Eating a whole tub of ice-cream drenched in Baileys and sobbing as soon as Mr Big appeared on the screen didn’t make Hope feel even a little better. Inevitably, she had to suddenly scramble off the sofa and just made it to the bathroom in time to throw up the sickly concoction. She stayed on the bathroom floor, almost curled around the toilet bowl, and knew that the sobbing she’d done on the settee had just been a little warm-up for these tears. She was crying because of Jack, that was a given, and because she had a terrible relationship with her mother, and because she’d just been sick, and because now her future was a blank page. She could be who she wanted to be, go anywhere in the world, do anything she wanted, and that kind of unfettered freedom was utterly terrifying. So terrifying that Hope found herself rising to her knees to throw up again, although there was nothing left in her stomach but bile.

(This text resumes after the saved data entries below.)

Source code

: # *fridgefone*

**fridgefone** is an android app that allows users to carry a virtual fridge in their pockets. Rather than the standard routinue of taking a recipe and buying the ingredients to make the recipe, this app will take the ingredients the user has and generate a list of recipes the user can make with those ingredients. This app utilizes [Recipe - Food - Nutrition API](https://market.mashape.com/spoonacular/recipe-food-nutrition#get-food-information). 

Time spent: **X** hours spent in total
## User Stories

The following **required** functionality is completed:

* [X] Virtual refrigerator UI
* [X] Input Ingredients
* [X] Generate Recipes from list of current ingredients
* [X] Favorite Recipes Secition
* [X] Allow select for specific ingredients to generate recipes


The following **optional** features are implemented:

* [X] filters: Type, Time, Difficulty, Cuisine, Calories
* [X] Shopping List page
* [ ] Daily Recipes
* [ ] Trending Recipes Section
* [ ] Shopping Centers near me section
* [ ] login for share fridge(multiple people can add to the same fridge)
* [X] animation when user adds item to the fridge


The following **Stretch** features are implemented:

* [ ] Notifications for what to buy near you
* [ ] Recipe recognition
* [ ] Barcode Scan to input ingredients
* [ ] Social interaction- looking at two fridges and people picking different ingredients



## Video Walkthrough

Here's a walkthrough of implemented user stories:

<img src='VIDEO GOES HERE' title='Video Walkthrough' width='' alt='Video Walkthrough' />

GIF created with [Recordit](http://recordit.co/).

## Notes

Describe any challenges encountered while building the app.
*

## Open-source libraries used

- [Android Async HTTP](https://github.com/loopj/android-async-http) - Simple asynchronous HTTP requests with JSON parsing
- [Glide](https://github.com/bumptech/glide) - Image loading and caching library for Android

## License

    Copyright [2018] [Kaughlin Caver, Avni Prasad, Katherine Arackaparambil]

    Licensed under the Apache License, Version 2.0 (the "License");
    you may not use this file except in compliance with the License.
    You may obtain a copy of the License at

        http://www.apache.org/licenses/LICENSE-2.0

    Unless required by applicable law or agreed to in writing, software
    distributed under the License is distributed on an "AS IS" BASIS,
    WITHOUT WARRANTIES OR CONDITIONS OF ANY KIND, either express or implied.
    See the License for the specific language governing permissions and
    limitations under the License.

As she crawled into bed with nothing but a hot-water bottle for comfort, Hope had never felt so alone. Lauren had gone up to Manchester today to see her sister before she ended her journey in Whitfield. Allison had flown out to Mauritius as she had no truck with her mother insisting that she came home for Christmas. There was Elaine, but they didn’t have the kind of friendship that could stand tearful phone calls at almost midnight, unless all of Blue Class had suddenly been wiped out in a freak accident. Hope could only think of one person that she could call, and knew that they’d drop everything to come round and make her toast and tea – and that was Wilson. He’d be sure to tell her in no uncertain terms what he thought of her unreasonable demands, but he’d still do it. And it was a tempting thought, but God knows, she’d made enough unreasonable demands on him to last several lifetimes.

Instead she lay in the darkness, and every time she fought
her
way to a place of relative calm so she might be able to go to sleep, a fresh wave of panic and regret and horrible, bone-aching, heart-rending sadness washed over her, and she cried until the tears trickled across her cheeks and into her ears and she had to keep shifting position.

 

The twenty-third of December was a brand-new day, heralded by bright winter sun pouring down on Hope as she slowly and carefully uncurled her limbs and stretched so she could assess how her wounds, both physical and emotional, were faring. She ached from the excesses of the night before, head faintly pounding, stomach slightly bruised, and she still felt miserable, but she didn’t feel as if the end of the world was quite so nigh.